The BAM Wednesday organised a brainstorming session with members of the media to check an alarming drop in the performance of Malaysian shuttlers on the international stage, especially in team events.

BAM President Tan Sri Tengku Mahaleel Tengku Ariff said the information, ideas and feedback from the brainstorming session would be compiled and included in the association's strategic plan that would be tabled at the BAM council meeting on Saturday.

"We received new input from the brainstorming session today and we will ensure all views and ideas are given due consideration, to determine the future of badminton in the country," he said after chairing a forum called "What must be done to help Malaysia regain the top position in the sport of badminton".

Tengku Mahaleel said what BAM needed was to look at the technology used by other countries to rejuvenate the coaching system in the country.

"The reputation of our players is not bad, just that we must admit that there are weaknesses in the grassroots development and that need to be given priority," he said when winding up resolutions during the forum.

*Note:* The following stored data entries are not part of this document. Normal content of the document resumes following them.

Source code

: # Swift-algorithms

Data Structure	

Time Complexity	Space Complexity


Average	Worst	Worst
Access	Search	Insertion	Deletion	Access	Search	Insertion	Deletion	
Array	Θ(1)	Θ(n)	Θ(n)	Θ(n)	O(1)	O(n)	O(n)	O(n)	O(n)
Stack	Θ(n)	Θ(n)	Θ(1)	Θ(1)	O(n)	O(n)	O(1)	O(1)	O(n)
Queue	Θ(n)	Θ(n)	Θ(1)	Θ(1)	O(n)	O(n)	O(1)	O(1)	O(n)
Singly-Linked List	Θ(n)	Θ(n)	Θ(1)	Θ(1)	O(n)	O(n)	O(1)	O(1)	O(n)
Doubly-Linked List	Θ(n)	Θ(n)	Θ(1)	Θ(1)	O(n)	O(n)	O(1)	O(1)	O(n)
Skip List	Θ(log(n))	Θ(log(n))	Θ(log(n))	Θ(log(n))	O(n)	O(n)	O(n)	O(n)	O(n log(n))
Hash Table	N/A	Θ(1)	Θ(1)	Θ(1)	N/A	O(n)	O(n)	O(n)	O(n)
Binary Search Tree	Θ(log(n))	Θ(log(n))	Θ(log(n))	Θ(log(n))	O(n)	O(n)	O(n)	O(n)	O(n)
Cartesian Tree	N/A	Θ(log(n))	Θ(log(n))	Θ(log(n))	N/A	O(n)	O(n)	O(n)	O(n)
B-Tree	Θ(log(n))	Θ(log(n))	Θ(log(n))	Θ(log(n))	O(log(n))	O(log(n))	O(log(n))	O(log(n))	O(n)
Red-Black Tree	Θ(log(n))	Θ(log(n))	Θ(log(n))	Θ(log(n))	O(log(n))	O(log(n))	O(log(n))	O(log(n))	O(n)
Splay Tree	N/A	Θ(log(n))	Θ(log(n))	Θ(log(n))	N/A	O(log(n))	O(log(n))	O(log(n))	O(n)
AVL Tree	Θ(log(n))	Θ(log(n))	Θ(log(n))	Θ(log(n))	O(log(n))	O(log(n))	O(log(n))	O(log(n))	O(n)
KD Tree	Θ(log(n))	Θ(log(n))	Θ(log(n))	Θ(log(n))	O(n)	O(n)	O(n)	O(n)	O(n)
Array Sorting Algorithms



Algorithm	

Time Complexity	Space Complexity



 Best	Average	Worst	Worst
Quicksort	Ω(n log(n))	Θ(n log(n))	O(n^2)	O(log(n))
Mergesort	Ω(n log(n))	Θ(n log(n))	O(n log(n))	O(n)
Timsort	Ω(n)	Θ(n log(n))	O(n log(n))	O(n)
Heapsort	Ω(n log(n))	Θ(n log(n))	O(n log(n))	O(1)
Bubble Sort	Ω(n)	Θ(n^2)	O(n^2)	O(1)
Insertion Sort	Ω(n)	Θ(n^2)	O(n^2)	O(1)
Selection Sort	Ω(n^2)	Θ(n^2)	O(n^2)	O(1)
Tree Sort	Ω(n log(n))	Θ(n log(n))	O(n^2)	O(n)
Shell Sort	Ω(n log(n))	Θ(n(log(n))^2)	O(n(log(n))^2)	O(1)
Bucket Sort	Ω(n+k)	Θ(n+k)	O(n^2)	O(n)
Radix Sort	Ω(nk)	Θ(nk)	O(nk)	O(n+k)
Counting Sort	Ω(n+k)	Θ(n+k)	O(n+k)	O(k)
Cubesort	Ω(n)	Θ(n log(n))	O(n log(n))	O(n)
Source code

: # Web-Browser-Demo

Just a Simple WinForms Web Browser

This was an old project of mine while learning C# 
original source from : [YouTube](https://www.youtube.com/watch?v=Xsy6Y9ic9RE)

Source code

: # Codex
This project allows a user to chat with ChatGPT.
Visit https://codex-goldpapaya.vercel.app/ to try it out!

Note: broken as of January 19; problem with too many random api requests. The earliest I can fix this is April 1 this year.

Among media representatives who attended the forum were from the Malaysian National News Agency (Bernama), Utusan Malaysia, The Star, Sports 247, Astro Arena, Metro Harian, Berita Harian, News Straits Times and TV3 representing Media Prima.

Bernama general manager Datuk Yong Soo Heong who welcomed the initiative by BAM said the national body would be able to acquire new ideas through the forum and use them from drafting their development programmes.

"Local sports journalists are equipped with analysis of the country's performance in badminton through their coverage. So ideas offered by them (journalists) can be useful for the transformation of the country's badminton.

"We can share ideas like reviewing the training system, emphasis on discipline of players, etc. The state associations must also play an important role by initiating more competitions at club level.

"Club level competitions are a good way of producing talented players. The technology used in training must also be given due consideration," said Yong who is a former Penang state player (1970s).

News Straits Times sports journalist K.M. Boopathy suggested that BAM utilise ideas contributed by the media to enhance the quality and performance of the national squad.

"We hope the President (Tengku Mahaleel) can focus on improving development programmes at the grassroots and elite level. The focus must be on winning gold medals in the Olympics and World Championships," said Boopathy who has covered major badminton events for more than seven years.